▸ PROBLEM STATEMENT: Beginning with the line below that contains "provision ammended to" and ending with the line that contains "Division D, who", copy every line exactly. Copy nothing else.

▸ DATA SUPPLIED:
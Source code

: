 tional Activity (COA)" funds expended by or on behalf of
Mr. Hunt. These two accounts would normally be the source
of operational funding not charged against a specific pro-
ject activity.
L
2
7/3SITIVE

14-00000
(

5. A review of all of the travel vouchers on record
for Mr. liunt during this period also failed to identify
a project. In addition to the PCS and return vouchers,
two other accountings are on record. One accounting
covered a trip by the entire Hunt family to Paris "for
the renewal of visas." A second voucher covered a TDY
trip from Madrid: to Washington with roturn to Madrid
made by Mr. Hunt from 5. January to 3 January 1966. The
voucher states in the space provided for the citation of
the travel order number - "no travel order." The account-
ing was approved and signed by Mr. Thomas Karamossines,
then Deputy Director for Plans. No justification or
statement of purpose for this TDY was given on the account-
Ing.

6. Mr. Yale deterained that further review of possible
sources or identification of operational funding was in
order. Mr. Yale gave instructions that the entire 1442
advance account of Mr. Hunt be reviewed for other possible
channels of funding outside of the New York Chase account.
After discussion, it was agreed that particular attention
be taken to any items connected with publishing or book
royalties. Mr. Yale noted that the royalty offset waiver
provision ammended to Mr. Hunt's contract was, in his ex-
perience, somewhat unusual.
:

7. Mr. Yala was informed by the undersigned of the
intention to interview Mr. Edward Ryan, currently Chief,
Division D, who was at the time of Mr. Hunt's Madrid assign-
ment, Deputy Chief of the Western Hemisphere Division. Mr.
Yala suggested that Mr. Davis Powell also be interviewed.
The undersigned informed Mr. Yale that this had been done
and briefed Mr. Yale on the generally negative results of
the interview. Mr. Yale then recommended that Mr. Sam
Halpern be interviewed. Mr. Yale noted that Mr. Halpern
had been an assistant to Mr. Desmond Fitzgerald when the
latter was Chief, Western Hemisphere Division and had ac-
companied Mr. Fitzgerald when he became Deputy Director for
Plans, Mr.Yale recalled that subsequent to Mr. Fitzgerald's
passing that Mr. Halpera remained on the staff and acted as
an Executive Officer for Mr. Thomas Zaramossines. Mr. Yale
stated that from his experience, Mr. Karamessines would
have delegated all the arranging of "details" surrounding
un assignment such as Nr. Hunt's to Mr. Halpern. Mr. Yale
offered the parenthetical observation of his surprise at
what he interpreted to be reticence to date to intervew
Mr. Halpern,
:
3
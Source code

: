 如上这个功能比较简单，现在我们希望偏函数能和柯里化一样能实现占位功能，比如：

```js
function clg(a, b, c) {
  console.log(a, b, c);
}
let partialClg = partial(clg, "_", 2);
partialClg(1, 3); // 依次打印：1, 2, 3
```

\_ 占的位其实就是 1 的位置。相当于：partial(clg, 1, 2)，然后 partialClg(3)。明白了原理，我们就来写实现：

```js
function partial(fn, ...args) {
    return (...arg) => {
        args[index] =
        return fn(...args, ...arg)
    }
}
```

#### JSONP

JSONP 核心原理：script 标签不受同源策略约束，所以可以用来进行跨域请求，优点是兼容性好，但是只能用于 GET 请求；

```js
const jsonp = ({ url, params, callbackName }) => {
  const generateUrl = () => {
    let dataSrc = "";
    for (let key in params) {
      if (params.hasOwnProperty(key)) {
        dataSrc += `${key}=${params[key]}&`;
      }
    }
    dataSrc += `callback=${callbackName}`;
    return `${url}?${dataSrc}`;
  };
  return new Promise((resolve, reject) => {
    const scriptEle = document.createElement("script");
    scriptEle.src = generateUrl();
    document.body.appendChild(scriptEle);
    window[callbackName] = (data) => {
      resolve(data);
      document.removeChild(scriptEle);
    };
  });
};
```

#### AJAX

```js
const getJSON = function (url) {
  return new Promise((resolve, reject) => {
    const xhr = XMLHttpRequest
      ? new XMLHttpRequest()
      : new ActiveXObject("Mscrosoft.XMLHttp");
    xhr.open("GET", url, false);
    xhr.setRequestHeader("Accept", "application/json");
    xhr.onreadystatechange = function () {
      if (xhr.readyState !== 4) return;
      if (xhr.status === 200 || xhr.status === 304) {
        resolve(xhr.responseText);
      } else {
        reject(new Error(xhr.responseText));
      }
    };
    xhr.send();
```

▸ TASK SOLUTION:
provision ammended to Mr. Hunt's contract was, in his ex-
perience, somewhat unusual.
:

7. Mr. Yala was informed by the undersigned of the
intention to interview Mr. Edward Ryan, currently Chief,
Division D, who was at the time of Mr. Hunt's Madrid assign-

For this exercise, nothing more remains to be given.